---------- Data provided ----------
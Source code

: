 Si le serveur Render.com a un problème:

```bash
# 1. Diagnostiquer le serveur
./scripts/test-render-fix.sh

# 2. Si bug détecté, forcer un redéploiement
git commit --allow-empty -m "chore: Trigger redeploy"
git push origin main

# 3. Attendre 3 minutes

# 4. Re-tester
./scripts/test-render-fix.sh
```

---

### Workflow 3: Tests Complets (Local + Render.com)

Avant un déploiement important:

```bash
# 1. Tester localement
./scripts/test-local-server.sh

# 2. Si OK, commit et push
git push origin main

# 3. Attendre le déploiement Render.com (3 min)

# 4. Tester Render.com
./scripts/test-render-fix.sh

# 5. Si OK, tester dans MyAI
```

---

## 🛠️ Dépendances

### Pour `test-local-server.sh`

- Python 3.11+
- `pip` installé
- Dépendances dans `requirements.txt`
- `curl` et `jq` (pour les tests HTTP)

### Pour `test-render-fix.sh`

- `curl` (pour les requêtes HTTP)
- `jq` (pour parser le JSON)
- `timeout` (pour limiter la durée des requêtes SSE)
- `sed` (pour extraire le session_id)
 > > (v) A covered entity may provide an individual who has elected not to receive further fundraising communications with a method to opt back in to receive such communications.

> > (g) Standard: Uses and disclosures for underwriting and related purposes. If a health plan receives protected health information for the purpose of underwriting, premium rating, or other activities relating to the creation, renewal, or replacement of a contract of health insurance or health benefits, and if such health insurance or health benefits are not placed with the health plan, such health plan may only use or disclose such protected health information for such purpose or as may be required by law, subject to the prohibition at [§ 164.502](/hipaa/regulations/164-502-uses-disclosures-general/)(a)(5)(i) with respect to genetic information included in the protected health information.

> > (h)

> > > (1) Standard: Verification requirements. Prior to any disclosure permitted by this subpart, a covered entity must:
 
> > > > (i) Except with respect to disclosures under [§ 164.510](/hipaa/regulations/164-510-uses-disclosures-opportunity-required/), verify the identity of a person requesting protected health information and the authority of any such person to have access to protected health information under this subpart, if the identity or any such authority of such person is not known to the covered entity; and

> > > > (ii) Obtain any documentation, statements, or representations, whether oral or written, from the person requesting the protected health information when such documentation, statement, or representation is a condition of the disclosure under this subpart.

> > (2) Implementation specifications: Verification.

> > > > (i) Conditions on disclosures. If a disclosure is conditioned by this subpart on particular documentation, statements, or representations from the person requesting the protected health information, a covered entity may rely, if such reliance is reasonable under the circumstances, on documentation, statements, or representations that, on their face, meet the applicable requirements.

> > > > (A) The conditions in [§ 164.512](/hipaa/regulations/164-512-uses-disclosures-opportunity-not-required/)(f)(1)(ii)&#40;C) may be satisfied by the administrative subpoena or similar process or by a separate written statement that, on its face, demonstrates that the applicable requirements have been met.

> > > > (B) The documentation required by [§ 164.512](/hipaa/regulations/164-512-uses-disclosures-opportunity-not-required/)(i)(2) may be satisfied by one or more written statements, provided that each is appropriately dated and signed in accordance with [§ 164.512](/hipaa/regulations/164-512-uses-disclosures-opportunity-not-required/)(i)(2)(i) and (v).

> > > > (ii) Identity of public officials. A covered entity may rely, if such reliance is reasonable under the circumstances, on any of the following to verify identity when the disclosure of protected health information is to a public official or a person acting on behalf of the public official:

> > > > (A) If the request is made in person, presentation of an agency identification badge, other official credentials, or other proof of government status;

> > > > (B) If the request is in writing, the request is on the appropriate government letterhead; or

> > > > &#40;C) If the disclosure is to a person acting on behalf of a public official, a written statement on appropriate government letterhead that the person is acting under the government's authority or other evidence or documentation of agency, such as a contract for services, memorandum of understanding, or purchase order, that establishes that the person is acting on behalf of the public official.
----------
What the exercise asks:
Nothing but the lines from the one containing "of government status;" through the last line of the listing should be output, each exactly as written.

Exercise result:
> > > > (A) If the request is made in person, presentation of an agency identification badge, other official credentials, or other proof of government status;

> > > > (B) If the request is in writing, the request is on the appropriate government letterhead; or

> > > > &#40;C) If the disclosure is to a person acting on behalf of a public official, a written statement on appropriate government letterhead that the person is acting under the government's authority or other evidence or documentation of agency, such as a contract for services, memorandum of understanding, or purchase order, that establishes that the person is acting on behalf of the public official.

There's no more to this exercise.